Com mais de 800 mil livros vendidos, a publicitária de formação – ela trabalhou 14 anos na área –, fez sua estreia literária com Strip-tease (1985), de poesias. A crônica só chegou dez anos depois, com Geração Bivolt, e não a largou mais. No momento, estão programados os relançamentos, com nova roupagem gráfica, dos livros DivãSelma e SinatraTudo que eu queria te dizer e Fora de mim; e em agosto ela lança uma coletânea de crônicas, ainda sem título, ao mesmo tempo que estreará no Rio de Janeiro a adaptação para o teatro do best seller Feliz por nada, dirigido por Ernesto Piccolo. Ela também está envolvida com a The School of Life, do filósofo Alain de Botton. Mas a agitação profissional é falsa. Prestes a completar 52 anos, Martha Medeiros – a mesma que tem alma de roqueira e está encantada com os livros O azarão e Bom de briga, de Markus Zusak – gosta é de ficar com a agenda bem livre, justamente para viver tudo de que gosta, incluindo o mais trivial do dia a dia.
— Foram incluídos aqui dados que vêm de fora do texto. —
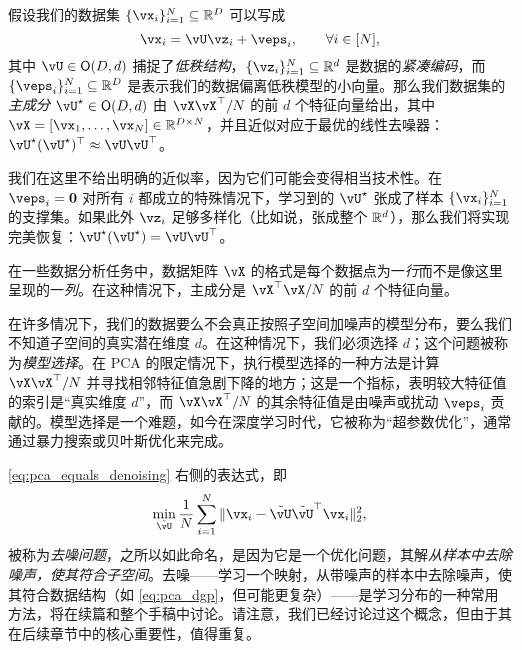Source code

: \documentclass[../../book-main.tex]{subfiles}
\begin{document}
\begin{theorem}\label{thm:pca}
    假设我们的数据集 \(\{\vx_{i}\}_{i = 1}^{N} \subseteq \R^{D}\) 可以写成
    \begin{equation}
        \vx_{i} = \vU\vz_{i} + \veps_{i}, \qquad \forall i \in [N],
    \end{equation}
    其中 \(\vU \in \O(D, d)\) 捕捉了\textit{低秩结构}，\(\{\vz_{i}\}_{i = 1}^{N} \subseteq \R^{d}\) 是数据的\textit{紧凑编码}，而 \(\{\veps_{i}\}_{i = 1}^{N} \subseteq \R^{D}\) 是表示我们的数据偏离低秩模型的小向量。那么我们数据集的\textit{主成分} \(\vU^{\star} \in \O(D, d)\) 由 \(\vX\vX^{\top}/N\) 的前 \(d\) 个特征向量给出，其中 \(\vX = [\vx_{1}, \dots, \vx_{N}] \in \R^{D \times N}\)，并且近似对应于最优的线性去噪器：\(\vU^{\star}(\vU^{\star})^{\top} \approx \vU\vU^{\top}\)。
\end{theorem}
我们在这里不给出明确的近似率，因为它们可能会变得相当技术性。在 \(\veps_{i} = \vzero\) 对所有 \(i\) 都成立的特殊情况下，学习到的 \(\vU^{\star}\) 张成了样本 \(\{\vx_{i}\}_{i = 1}^{N}\) 的支撑集。如果此外 \(\vz_{i}\) 足够多样化（比如说，张成整个 \(\mathbb{R}^{d}\)），那么我们将实现完美恢复：\(\vU^{\star}(\vU^{\star}) = \vU\vU^{\top}\)。


\begin{remark}
    在一些数据分析任务中，数据矩阵 \(\vX\) 的格式是每个数据点为一\textit{行}而不是像这里呈现的一\textit{列}。在这种情况下，主成分是 \(\vX^{\top}\vX/N\) 的前 \(d\) 个特征向量。
\end{remark}


\begin{remark}[通过去噪特征值选择基]
    在许多情况下，我们的数据要么不会真正按照子空间加噪声的模型分布，要么我们不知道子空间的真实潜在维度 \(d\)。在这种情况下，我们必须选择 \(d\)；这个问题被称为\textit{模型选择}。在 PCA 的限定情况下，执行模型选择的一种方法是计算 \(\vX\vX^{\top}/N\) 并寻找相邻特征值急剧下降的地方；这是一个指标，表明较大特征值的索引是“真实维度 \(d\)”，而 \(\vX\vX^{\top}/N\) 的其余特征值是由噪声或扰动 \(\veps_{i}\) 贡献的。模型选择是一个难题，如今在深度学习时代，它被称为“超参数优化”，通常通过暴力搜索或贝叶斯优化来完成。%
\end{remark}

\begin{remark}[去噪样本]
    \eqref{eq:pca_equals_denoising} 右侧的表达式，即
    \begin{equation}\label{eq:orthogonal_denoising}
        \min_{\tilde{\vU}}\frac{1}{N}\sum_{i = 1}^{N}\norm{\vx_{i} - \tilde{\vU}\tilde{\vU}^{\top}\vx_{i}}_{2}^{2},
    \end{equation}
    被称为\textit{去噪问题}，之所以如此命名，是因为它是一个优化问题，其解\textit{从样本中去除噪声，使其符合子空间}。去噪——学习一个映射，从带噪声的样本中去除噪声，使其符合数据结构（如 \eqref{eq:pca_dgp}，但可能更复杂）——是学习分布的一种常用方法，将在续篇和整个手稿中讨论。请注意，我们已经讨论过这个概念，但由于其在后续章节中的核心重要性，值得重复。
\end{remark}
\end{document}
É o que nos conta nesta entrevista, na qual também falamos sobre a falta de controle sobre um texto na web, o tempo do homem consumido pela tecnologia e relacionamentos (óbvio!), mas pelo viés da “utopia”, da busca frenética pela felicidade e por um par ideal.

Seus livros estão à venda em todos os lugares possíveis. Como você observa os lados positivo e negativo dessa exposição?
Por um lado, é absolutamente sensacional, por que quem não quer trabalhar em casa, fazer seus horários, ter seus prazos, gerenciar a própria carreira sem nenhuma limitação e atingindo o público? A gente escreve para ser lido, não é? E a parte negativa, a associo mais à internet. Porque, aí sim, tu perde o controle do teu trabalho.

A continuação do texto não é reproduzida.